Wer plötzlich an starkem Brennen beim urinieren, Harndarang und sogar Fieber leidet, könnte an einer Blasenentzündung erkrankt sein. Frauen sind davon sehr viel häufiger betroffen als Männer, da sie eine kürzere Harnröhre haben, wodurch die Bakterien viel leichter vordringen können.

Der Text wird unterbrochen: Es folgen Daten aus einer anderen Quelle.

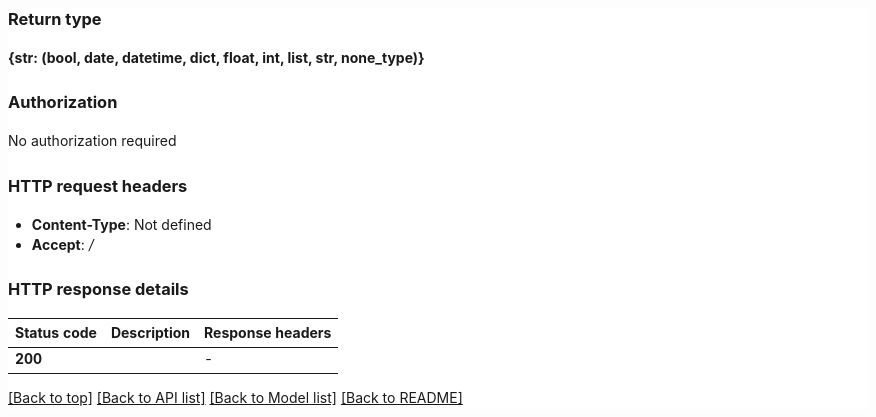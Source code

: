 ### Return type

**{str: (bool, date, datetime, dict, float, int, list, str, none_type)}**

### Authorization

No authorization required

### HTTP request headers

 - **Content-Type**: Not defined
 - **Accept**: */*


### HTTP response details

| Status code | Description | Response headers |
|-------------|-------------|------------------|
**200** |  |  -  |

[[Back to top]](#) [[Back to API list]](../README.md#documentation-for-api-endpoints) [[Back to Model list]](../README.md#documentation-for-models) [[Back to README]](../README.md)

Eine Blasenentzündung gehört unbedingt von einem Arzt behandelt, da sie unbehandelt auch für die Nieren bedrohlich werden könnte. Um einer Blasenentzündung vorzubeugen, sollte man besonders in der kalten Jahreszeit auf warme Füße achten, sehr zu empfehlen ist eine wirkungsvolle Vorbeugung durch regelmäßiges, ausreichendes Trinken (2 Liter pro Tag). Dazu empfiehlt sich Preiselbeersaft, der den Urin sauer macht und so die Ausbreitung der Bakterien erheblich verringert. Sie können auch die jetzt überall erhältlichen Cranberries dafür verwenden.
Bei einem Blasenkatarrh empfiehlt sich zusätzlich ein Tee mit Goldrute, Birken- und Bärentraubenblättern. Warme Sitzbäder und warme Auflagen verschaffen Linderung der Beschwerden. Die Bäder kann man sich mit einem Auszug aus Ackerschachtelhalm, Brennnessel, Goldrute und Kamille bereiten. Auch ein Heublumenauszug wirkt wohltuend und entspannend.
Für eine warme Auflage in der Blasengegend empfiehlt sich ein Leinensäckchen mit Berg-Heublumen, das ins heiße Wasser gelegt, gut ausgedrückt und warm auf die betroffene Stelle aufgelegt wird. Dieser Vorgang sollte öfters wiederholt werden.